Начальник штаба со сконфуженным видом уселся на место.

- Разрешите мне? - сказал Апанасенко, поднимаясь и густо покашливая. - Вот тут товарищи поминали, за старый и за новый план разгрома Деникина. Просимо пояснить: какая разница между этими планами? - попросил он, взглянув на Семена Михайловича, который сидел за столом, положив локти на папку с бумагами.

- Я отвечу на этот вопрос, - сказал Сталин.

Склонив голову набок, он прикурил трубку и подошел к большой карте, лежавшей на столе.

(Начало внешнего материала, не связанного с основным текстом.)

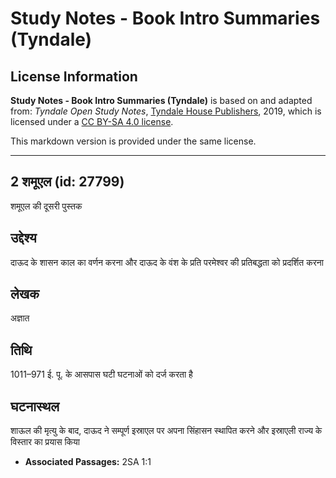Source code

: # Study Notes - Book Intro Summaries (Tyndale)

## License Information

**Study Notes - Book Intro Summaries (Tyndale)** is based on and adapted from: _Tyndale Open Study Notes_, [Tyndale House Publishers](https://tyndaleopenresources.com/), 2019, which is licensed under a [CC BY-SA 4.0 license](https://creativecommons.org/licenses/by-sa/4.0/legalcode.en).

This markdown version is provided under the same license.



--------------------------------

## 2 शमूएल (id: 27799)

शमूएल की दूसरी पुस्तक

उद्देश्य
--------

दाऊद के शासन काल का वर्णन करना और दाऊद के वंश के प्रति परमेश्वर की प्रतिबद्धता को प्रदर्शित करना

लेखक
----

अज्ञात

तिथि
----

1011–971 ई. पू. के आसपास घटी घटनाओं को दर्ज करता है

घटनास्थल
--------

शाऊल की मृत्यु के बाद, दाऊद ने सम्पूर्ण इस्राएल पर अपना सिंहासन स्थापित करने और इस्राएली राज्य के विस्तार का प्रयास किया

* **Associated Passages:** 2SA 1:1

- Старый план, товарищи, предусматривал контрнаступление на Деникина от Царицына на Новороссийск через донские степи, - начал он ровным и спокойным, как всегда, голосом, наклоняясь к карте и концом мундштука показывая направление наступления. - Нечего и доказывать, - продолжал он, выпрямляясь, - что этот сумасбродный предполагаемый поход в среде, вражеской нам, в условиях абсолютного бездорожья грозил нам полным крахом. Нетрудно понять, что этот поход на казачьи станицы, как это показала недавняя практика, мог лишь сплотить казаков против нас вокруг Деникина для защиты своих станиц, мог лишь создать армию казаков для Деникина, то-есть мог лишь усилить Деникина.

Сталин прошелся по комнате, вновь остановился у карты и, ни слова не сказав о том, что он сам является создателем нового плана, продолжал при общем молчании:

- Именно поэтому мы решили изменить уже отмененный практикой старый план, заменив его планом основного удара через Харьков - Донецкий бассейн на Ростов. Какие же он дает преимущества? - Сталин помолчал, его глаза заблестели. - Во-первых, - заговорил он, - здесь мы имеем среду не враждебную нам - наоборот, симпатизирующую нам, что облегчит наше продвижение; во-вторых, мы получаем важнейшую железнодорожную сеть, донецкую и основную артерию, питающую армию Деникина: линию Воронеж - Ростов; в-третьих, этим продвижением мы рассекаем армию Деникина на две части, из коих Добровольческую оставляем на съедение Махно, а казачьи армии ставим под угрозу захода им в тыл; в-четвертых, мы получаем возможность поссорить казаков с Деникиным, который в случае нашего успешного продвижения постарается передвинуть казачьи части на запад, на что большинство казаков не пойдет; в-пятых, мы получаем уголь, а Деникин остается без угля… Вот каковы, в основном, преимущества нового плана, товарищи…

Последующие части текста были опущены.